↓

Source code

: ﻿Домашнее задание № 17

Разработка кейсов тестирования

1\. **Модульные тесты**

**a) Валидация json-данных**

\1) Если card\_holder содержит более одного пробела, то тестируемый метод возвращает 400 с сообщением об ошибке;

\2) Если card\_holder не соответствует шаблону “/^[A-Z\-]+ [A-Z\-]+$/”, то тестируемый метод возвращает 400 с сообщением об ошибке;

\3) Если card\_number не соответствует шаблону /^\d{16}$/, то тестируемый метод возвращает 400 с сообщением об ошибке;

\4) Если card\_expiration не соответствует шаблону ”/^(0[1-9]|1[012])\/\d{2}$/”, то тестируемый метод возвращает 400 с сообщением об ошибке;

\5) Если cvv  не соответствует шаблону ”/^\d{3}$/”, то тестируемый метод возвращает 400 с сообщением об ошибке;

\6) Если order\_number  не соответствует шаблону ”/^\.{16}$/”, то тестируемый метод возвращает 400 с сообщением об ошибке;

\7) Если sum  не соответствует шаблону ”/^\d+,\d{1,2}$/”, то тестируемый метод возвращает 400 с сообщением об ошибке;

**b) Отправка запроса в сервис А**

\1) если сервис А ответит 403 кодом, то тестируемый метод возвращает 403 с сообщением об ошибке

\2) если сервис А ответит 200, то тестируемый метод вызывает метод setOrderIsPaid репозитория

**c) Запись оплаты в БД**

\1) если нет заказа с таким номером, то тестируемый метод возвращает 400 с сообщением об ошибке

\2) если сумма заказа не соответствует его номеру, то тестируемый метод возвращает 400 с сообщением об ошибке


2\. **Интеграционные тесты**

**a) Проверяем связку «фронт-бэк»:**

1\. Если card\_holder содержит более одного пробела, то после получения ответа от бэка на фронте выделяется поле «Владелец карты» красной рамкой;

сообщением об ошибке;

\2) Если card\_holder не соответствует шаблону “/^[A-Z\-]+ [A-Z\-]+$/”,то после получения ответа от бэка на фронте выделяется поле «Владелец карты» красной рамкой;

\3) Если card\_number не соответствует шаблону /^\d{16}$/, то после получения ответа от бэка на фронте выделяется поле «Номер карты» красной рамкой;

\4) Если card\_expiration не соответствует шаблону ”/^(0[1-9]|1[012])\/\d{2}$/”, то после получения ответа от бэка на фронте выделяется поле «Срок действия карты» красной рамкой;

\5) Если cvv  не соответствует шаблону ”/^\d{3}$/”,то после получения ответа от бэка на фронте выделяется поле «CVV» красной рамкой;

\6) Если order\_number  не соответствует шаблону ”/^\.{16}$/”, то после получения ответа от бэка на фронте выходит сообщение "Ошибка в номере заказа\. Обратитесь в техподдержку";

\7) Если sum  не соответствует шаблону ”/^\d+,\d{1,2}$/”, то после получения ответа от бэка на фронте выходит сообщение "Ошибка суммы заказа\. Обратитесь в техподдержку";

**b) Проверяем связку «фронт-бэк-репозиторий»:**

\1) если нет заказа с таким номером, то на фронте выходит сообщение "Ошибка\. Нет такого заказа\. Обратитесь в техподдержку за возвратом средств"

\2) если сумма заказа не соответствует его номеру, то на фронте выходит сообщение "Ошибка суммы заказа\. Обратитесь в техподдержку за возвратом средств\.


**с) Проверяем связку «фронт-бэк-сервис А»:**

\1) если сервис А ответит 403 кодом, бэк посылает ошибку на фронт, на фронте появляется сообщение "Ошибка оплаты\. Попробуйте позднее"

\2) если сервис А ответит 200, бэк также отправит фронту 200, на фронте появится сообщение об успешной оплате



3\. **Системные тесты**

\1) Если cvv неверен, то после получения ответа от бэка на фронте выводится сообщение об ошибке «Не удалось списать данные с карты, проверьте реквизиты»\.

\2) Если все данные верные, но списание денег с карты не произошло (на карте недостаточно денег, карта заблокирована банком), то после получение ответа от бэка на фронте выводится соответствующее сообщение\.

↑

If a line in the entries holds the string "данные", it belongs in the tally; state the tally alone.

**Task answer**: 2